Kaum Anshor adalah masyarakat yang telah sampai kepada derajat kedermawanan yang tinggi itu. Mereka menyediakan dan merelakan rumah-rumah mereka untuk ditinggali layaknya keluarga dan kerabat mereka sendiri; mereka merasa suka cita membagi harta benda, makanan, minuman, dan pakaian mereka dengan saudara seiman dari kaum Muhajirin melebihi berbagi dengan saudara sekandung mereka yang masih musyrik. Gambaran kecintaan dan pengorbanan mereka terhadap saudara seiman tidak bisa dibandingkan selain dengan kecintaan mereka terhadap diri mereka sendiri. Sebagaimana yang digambarkan oleh Nabi sendiri, bahwa "Tidaklah seorang mencapai kesempurnaan iman sehingga ia telah mampu mencintai saudaranya seiman seperti mencintai dirinya sendiri". (Hadits Shahih Riwayat Bukhari-Muslim)

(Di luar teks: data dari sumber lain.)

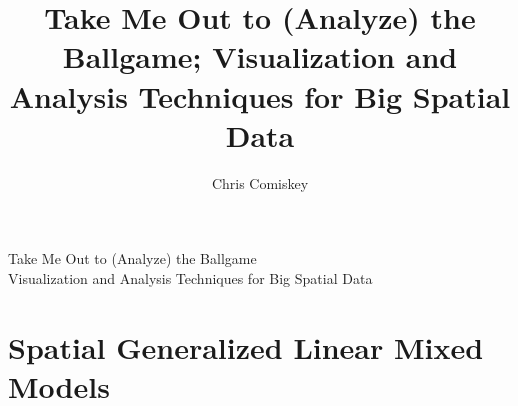 \documentclass[double,12pt]{beavtex}
\title{Take Me Out to (Analyze) the Ballgame; Visualization and Analysis Techniques for Big Spatial Data}
\author{Chris Comiskey}
\begin{document}
\maketitle
\mainmatter
\begingroup
\let\clearpage\relax
\begin{center}
\large
Take Me Out to (Analyze) the Ballgame \\ Visualization and Analysis Techniques for Big Spatial Data
\normalsize
\end{center}

% 

% 

% 

\chapter{Spatial Generalized Linear Mixed Models}

\pagebreak

% 






% 


\onehalfspacing





\pagebreak

\appendixpage
\appendix
\end{document}
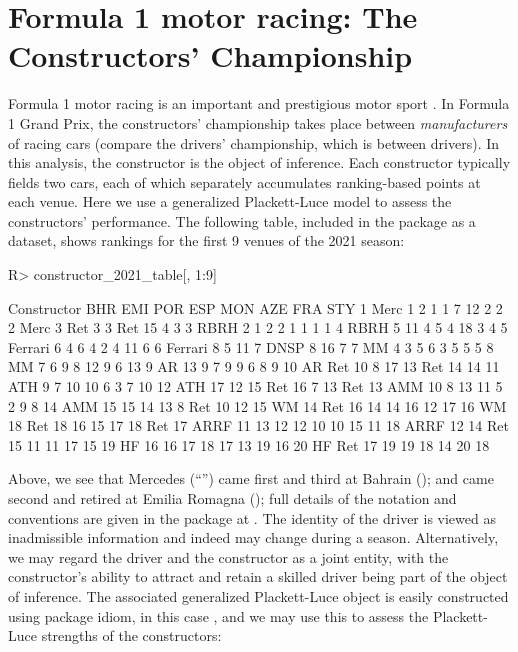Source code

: \documentclass[article]{jss}
\begin{document}
\section{Formula 1 motor racing: The Constructors' Championship}\label{f1}

Formula 1 motor racing is an important and prestigious motor sport
\citep{codling2017,jenkins2010}.  In Formula 1 Grand Prix, the
constructors' championship takes place between {\em manufacturers} of
racing cars (compare the drivers' championship, which is between
drivers).  In this analysis, the constructor is the object of
inference.  Each constructor typically fields two cars, each of which
separately accumulates ranking-based points at each venue.  Here we
use a generalized Plackett-Luce model to assess the constructors'
performance.  The following table, included in the 
package as a dataset, shows rankings for the first 9 venues of the
2021 season:

\begin{Schunk}
\begin{Sinput}
R> constructor_2021_table[, 1:9]
\end{Sinput}
\begin{Soutput}
   Constructor BHR EMI POR ESP  MON AZE FRA STY
1         Merc   1   2   1   1    7  12   2   2
2         Merc   3 Ret   3   3  Ret  15   4   3
3         RBRH   2   1   2   2    1   1   1   1
4         RBRH   5  11   4   5    4  18   3   4
5      Ferrari   6   4   6   4    2   4  11   6
6      Ferrari   8   5  11   7 DNSP   8  16   7
7           MM   4   3   5   6    3   5   5   5
8           MM   7   6   9   8   12   9   6  13
9           AR  13   9   7   9    9   6   8   9
10          AR Ret  10   8  17   13 Ret  14  14
11         ATH   9   7  10  10    6   3   7  10
12         ATH  17  12  15 Ret   16   7  13 Ret
13         AMM  10   8  13  11    5   2   9   8
14         AMM  15  15  14  13    8 Ret  10  12
15          WM  14 Ret  16  14   14  16  12  17
16          WM  18 Ret  18  16   15  17  18 Ret
17        ARRF  11  13  12  12   10  10  15  11
18        ARRF  12  14 Ret  15   11  11  17  15
19          HF  16  16  17  18   17  13  19  16
20          HF Ret  17  19  19   18  14  20  18
\end{Soutput}
\end{Schunk}

Above, we see that Mercedes (``'') came first and third at
Bahrain (); and came second and retired at Emilia Romagna
(); full details of the notation and conventions are given
in the package at .  The identity of the driver
is viewed as inadmissible information and indeed may change during a
season.  Alternatively, we may regard the driver and the constructor
as a joint entity, with the constructor's ability to attract and
retain a skilled driver being part of the object of inference.  The
associated generalized Plackett-Luce  object is easily
constructed using package idiom, in this case
, and we may use this to assess the
Plackett-Luce strengths of the constructors:
\end{document}
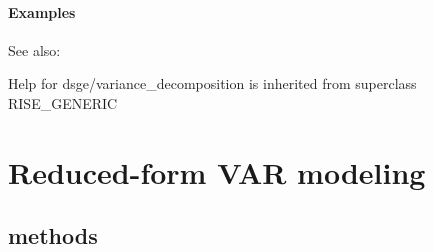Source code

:\documentclass[letterpaper,10pt,english]{sphinxmanual}
\begin{document}
\subsubsection{Examples}
\label{classes/models/@dsge/dsge:id214}
See also:

Help for dsge/variance\_decomposition is inherited from superclass RISE\_GENERIC


\chapter{Reduced-form VAR modeling}
\label{classes/models/@rfvar/rfvar::doc}\label{classes/models/@rfvar/rfvar:reduced-form-var-modeling}

\section{methods}
\end{document}

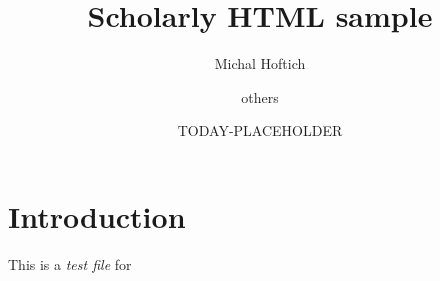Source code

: \documentclass{article}
\title{Scholarly HTML sample}
\author{Michal Hoftich \and others}
\date{TODAY-PLACEHOLDER}
\begin{document}
\maketitle
\tableofcontents

\section{Introduction}

This is a \textit{test file} for \cite{scholarly}

\printbibliography
\end{document}
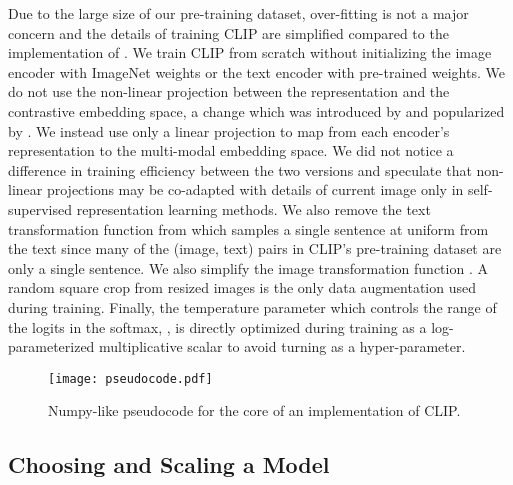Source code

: \documentclass{article}
\begin{document}
Due to the large size of our pre-training dataset, over-fitting is not a major concern and the details of training CLIP are simplified compared to the implementation of \citet{zhang2020contrastive}. We train CLIP from scratch without initializing the image encoder with ImageNet weights or the text encoder with pre-trained weights. We do not use the non-linear projection between the representation and the contrastive embedding space, a change which was introduced by \citet{bachman2019learning} and popularized by \citet{chen2020simple}. We instead use only a linear projection to map from each encoder's representation to the multi-modal embedding space. We did not notice a difference in training efficiency between the two versions and speculate that non-linear projections may be co-adapted with details of current image only in self-supervised representation learning methods. We also remove the text transformation function  from \citet{zhang2020contrastive} which samples a single sentence at uniform from the text since many of the (image, text) pairs in CLIP's pre-training dataset are only a single sentence. We also simplify the image transformation function . A random square crop from resized images is the only data augmentation used during training. Finally, the temperature parameter which controls the range of the logits in the softmax, , is directly optimized during training as a log-parameterized multiplicative scalar to avoid turning as a hyper-parameter.

\begin{figure}[t]
\begin{center}
\centerline{\texttt{[image: pseudocode.pdf]}}
\caption{Numpy-like pseudocode for the core of an implementation of CLIP.}
\label{pseudocode}
\end{center}
\vspace{-1em}
\end{figure}


























\subsection{Choosing and Scaling a Model}
\end{document}
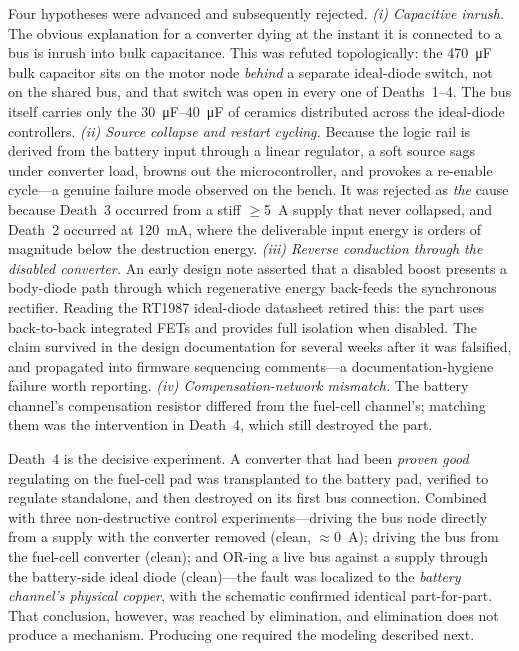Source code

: Four hypotheses were advanced and subsequently rejected. \emph{(i) Capacitive
inrush.} The obvious explanation for a converter dying at the instant it is
connected to a bus is inrush into bulk capacitance. This was refuted
topologically: the \SI{470}{\micro\farad} bulk capacitor sits on the motor node
\emph{behind} a separate ideal-diode switch, not on the shared bus, and that
switch was open in every one of Deaths~1--4. The bus itself carries only the
\SIrange{30}{40}{\micro\farad} of ceramics distributed across the ideal-diode
controllers. \emph{(ii) Source collapse and restart cycling.} Because the logic
rail is derived from the battery input through a linear regulator, a soft source
sags under converter load, browns out the microcontroller, and provokes a
re-enable cycle---a genuine failure mode observed on the bench. It was rejected as
\emph{the} cause because Death~3 occurred from a stiff $\geq$\SI{5}{\ampere}
supply that never collapsed, and Death~2 occurred at \SI{120}{\milli\ampere},
where the deliverable input energy is orders of magnitude below the destruction
energy. \emph{(iii) Reverse conduction through the disabled converter.} An early
design note asserted that a disabled boost presents a body-diode path through
which regenerative energy back-feeds the synchronous rectifier. Reading the
RT1987 ideal-diode datasheet retired this: the part uses back-to-back integrated
FETs and provides full isolation when disabled. The claim survived in the design
documentation for several weeks after it was falsified, and propagated into
firmware sequencing comments---a documentation-hygiene failure worth reporting.
\emph{(iv) Compensation-network mismatch.} The battery channel's compensation
resistor differed from the fuel-cell channel's; matching them was the intervention
in Death~4, which still destroyed the part.

Death~4 is the decisive experiment. A converter that had been \emph{proven good}
regulating on the fuel-cell pad was transplanted to the battery pad, verified to
regulate standalone, and then destroyed on its first bus connection. Combined with
three non-destructive control experiments---driving the bus node directly from a
supply with the converter removed (clean, $\approx$\SI{0}{\ampere}); driving the
bus from the fuel-cell converter (clean); and OR-ing a live bus against a supply
through the battery-side ideal diode (clean)---the fault was localized to the
\emph{battery channel's physical copper}, with the schematic confirmed identical
part-for-part. That conclusion, however, was reached by elimination, and
elimination does not produce a mechanism. Producing one required the modeling
described next.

Jika dengan kesempurnaan iman kaum Anshor telah mampu bersikap al-itsar (mendahulukan kepentingan saudaranya seiman diatas kepentingan dirinya sendiri), maka sikap orang mukmin sejati saat ini paling tidak ia harus mampu merasa bahagia dengan karunia dan nikmat yang diraih oleh saudaranya seiman sebagaimana ia akan merasa senang dan bahagia jika karunia dan nikmat itu menimpa pada dirinya, dan ia harus merasakan sedih dan sakit manakala saudaranya seiman tertimpa penderitaan dan malapetaka sebagaimana ia pasti merasa sedih dan sakit apabila malapetaka itu menimpa dirinya sendiri.
Kecintaan atas dasar keimanan seperti ini, minimal akan menghilangkan sikap iri dengki di antara sesama mukmin yaitu merasa marah dan cemburu jika saudaranya seiman mendapatkan karunia, kenikmatan atau kesuksesan dan sebaliknya merasa senang jika saudaranya menderita kecelakaan, kegagalan, dan kemalangan asalkan dirinya meraih kesuksesan. Dari Anas bin Malik RA dari Nabi shallallahu ‘alaihi wasallam, beliau bersabda: "Tidaklah (sempurna) iman seseorang diantara kalian hingga dia mencintai saudaranya sebagaimana dia mencintai dirinya sendiri". (H.R. Bukhari dan Muslim). Maka mencintai dalam kesempurnaan iman berarti mencintai apa yang terjadi pada dirinya, terjadi pula pada saudaranya. Mencintai jika saudaranya mendapatkan kebahagian sebagaimana ia mencintai kebahagian itu.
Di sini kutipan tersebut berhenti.